Scientists at the Pennington Biomedical Research Center in Louisiana analyzed the lifestyles of more than 17,000 men and women over about 13 years, and found that people who sit for most of the day are 54 percent more likely to die of heart attacks. The results of this inactivity study were published in Medicine & Science in Sports & Exercise.

Another study found that those who sat the most had the highest mortality, not just from heart-related disease, but from cancer deaths as well, said the study published in the American Journal of Epidemiology. Those who sat a lot but did some exercise fared better than those who just sat, but sitting more than six hours a day impacted the mortality of all subjects, no matter what else they did.

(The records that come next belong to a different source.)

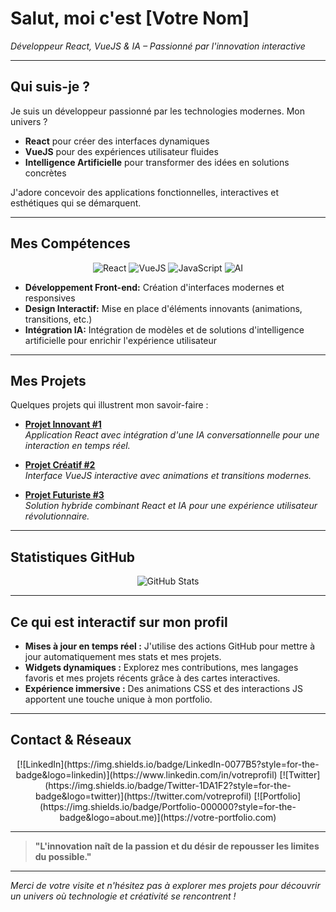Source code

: <!--
  ────────────────────────────────────────────────────────────────
                           Bonjour, je suis [Votre Nom] 👋
  ────────────────────────────────────────────────────────────────
-->

# Salut, moi c'est **[Votre Nom]**  
*Développeur React, VueJS & IA – Passionné par l'innovation interactive*

---

## Qui suis-je ?

Je suis un développeur passionné par les technologies modernes. Mon univers ?  
- **React** pour créer des interfaces dynamiques  
- **VueJS** pour des expériences utilisateur fluides  
- **Intelligence Artificielle** pour transformer des idées en solutions concrètes

J'adore concevoir des applications fonctionnelles, interactives et esthétiques qui se démarquent.

---

## Mes Compétences

<div align="center">
  <!-- Badges personnalisés -->
  <img alt="React" src="https://img.shields.io/badge/React-20232A?style=for-the-badge&logo=react&logoColor=61DAFB" />
  <img alt="VueJS" src="https://img.shields.io/badge/VueJS-35495E?style=for-the-badge&logo=vue.js&logoColor=4FC08D" />
  <img alt="JavaScript" src="https://img.shields.io/badge/JavaScript-F7DF1E?style=for-the-badge&logo=javascript&logoColor=000" />
  <img alt="AI" src="https://img.shields.io/badge/Intelligence%20Artificielle-ff69b4?style=for-the-badge" />
</div>

- **Développement Front-end:** Création d'interfaces modernes et responsives  
- **Design Interactif:** Mise en place d'éléments innovants (animations, transitions, etc.)  
- **Intégration IA:** Intégration de modèles et de solutions d'intelligence artificielle pour enrichir l'expérience utilisateur

---

## Mes Projets

Quelques projets qui illustrent mon savoir-faire :

- **[Projet Innovant #1](https://votre-lien-projet1.com)**  
  *Application React avec intégration d'une IA conversationnelle pour une interaction en temps réel.*

- **[Projet Créatif #2](https://votre-lien-projet2.com)**  
  *Interface VueJS interactive avec animations et transitions modernes.*

- **[Projet Futuriste #3](https://votre-lien-projet3.com)**  
  *Solution hybride combinant React et IA pour une expérience utilisateur révolutionnaire.*

---

## Statistiques GitHub

<!-- Carte dynamique générée par GitHub Readme Stats -->
<div align="center">
  <img alt="GitHub Stats" src="https://github-readme-stats.vercel.app/api?username=MrFrosas&show_icons=true&theme=dracula" />
</div>

---

## Ce qui est interactif sur mon profil

- **Mises à jour en temps réel :** J'utilise des actions GitHub pour mettre à jour automatiquement mes stats et mes projets.
- **Widgets dynamiques :** Explorez mes contributions, mes langages favoris et mes projets récents grâce à des cartes interactives.
- **Expérience immersive :** Des animations CSS et des interactions JS apportent une touche unique à mon portfolio.

---

## Contact & Réseaux

<div align="center">
  [![LinkedIn](https://img.shields.io/badge/LinkedIn-0077B5?style=for-the-badge&logo=linkedin)](https://www.linkedin.com/in/votreprofil)  
  [![Twitter](https://img.shields.io/badge/Twitter-1DA1F2?style=for-the-badge&logo=twitter)](https://twitter.com/votreprofil)  
  [![Portfolio](https://img.shields.io/badge/Portfolio-000000?style=for-the-badge&logo=about.me)](https://votre-portfolio.com)
</div>

---

> **"L'innovation naît de la passion et du désir de repousser les limites du possible."**

---

*Merci de votre visite et n'hésitez pas à explorer mes projets pour découvrir un univers où technologie et créativité se rencontrent !*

How to move more and sit less

Many of us are tied to jobs that involve sitting at a desk, or to long commutes in the car. In addition, we may relax in the evening with more sitting, in front of the TV, video game or computer. So what can we do, short of opting for a job that involves manual labor?
"Do any kind of movement" -Dr. Brayer
    • Take breaks from your desk. These can be as simple as standing up for a phone call, or walking down the hall to the copier. Try to space this activity throughout the day, so you don’t sit for more than an hour without a break. (If you’re at home, you can try some moves from our easy home fitness circuit.)

    • Consider a standing desk arrangement, or a sitting ball. Yes, it’s different and might look weird at first– but the act of standing or balancing on a ball can burn many more calories and keep your muscles engaged and alive. You can also take a couple of minutes to try these desk exercises at work. Check with your organization to understand whether or not your organization policies permit these adjustments and under what circumstances.
    • Take a walk! Consider a walking meeting with co-workers, or just head out the door yourself, circle the building, and come back refreshed.
    • Move before climbing into the car for your commute. Is there a quick activity you can do before you leave in the morning - sweep the floor or hang up some clothes? Or, stop for a cup of tea on the way home to break up a long ride. Just getting out of the car and doing something active helps.
    • While watching TV – stand up. Do some squats and other moves to strengthen your legs. Dance around or do yoga poses. Ride your exercise bike. Or, if you aren’t ready for the sitting ball at work, bring one home and use it in front of the TV.
    • Play with the kids (or grandkids). Kids know how to move – you can hardly stop them. So play ball with them, or crawl around on the floor. Be more kid like and you will move more.

“We need to keep our bodies moving,” says Dr. Brayer. “Humans were built to stand, walk, bend, run and move. Our modern lifestyle forces us to sit still, and we weren’t built for that.”